* _Task directions_
Once the line containing "1. Сайт строительной" is found, set down that line and each one after it exactly, through the end of the entries.

[Entries taken from a collection]
"""
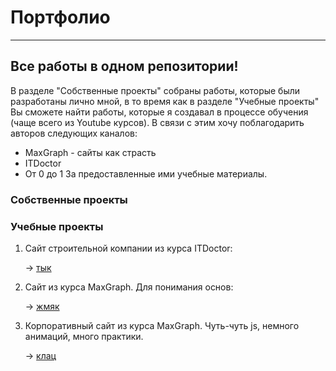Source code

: # Портфолио

---


## Все работы в одном репозитории!

В разделе "Собственные проекты" собраны работы, которые были разработаны лично мной, 
в то время как в разделе "Учебные проекты" Вы сможете найти работы, которые я создавал в процессе обучения (чаще всего из Youtube курсов).
В связи с этим хочу поблагодарить авторов следующих каналов:
- MaxGraph - cайты как страсть
- ITDoctor
- От 0 до 1
За предоставленные ими учебные материалы.

### Собственные проекты 

### Учебные проекты
1. Сайт строительной компании из курса ITDoctor:

   -> [тык](https://github.com/ArlenMor/Site-layout-1)
3. Сайт из курса MaxGraph. Для понимания основ:

   -> [жмяк](https://github.com/ArlenMor/Site-layout-3)
5. Корпоративный сайт из курса MaxGraph. Чуть-чуть js, немного анимаций, много практики.

   -> [клац](https://github.com/ArlenMor/Site-layout-4)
"""
* _Output of the task_
1. Сайт строительной компании из курса ITDoctor:

   -> [тык](https://github.com/ArlenMor/Site-layout-1)
3. Сайт из курса MaxGraph. Для понимания основ:

   -> [жмяк](https://github.com/ArlenMor/Site-layout-3)
5. Корпоративный сайт из курса MaxGraph. Чуть-чуть js, немного анимаций, много практики.

   -> [клац](https://github.com/ArlenMor/Site-layout-4)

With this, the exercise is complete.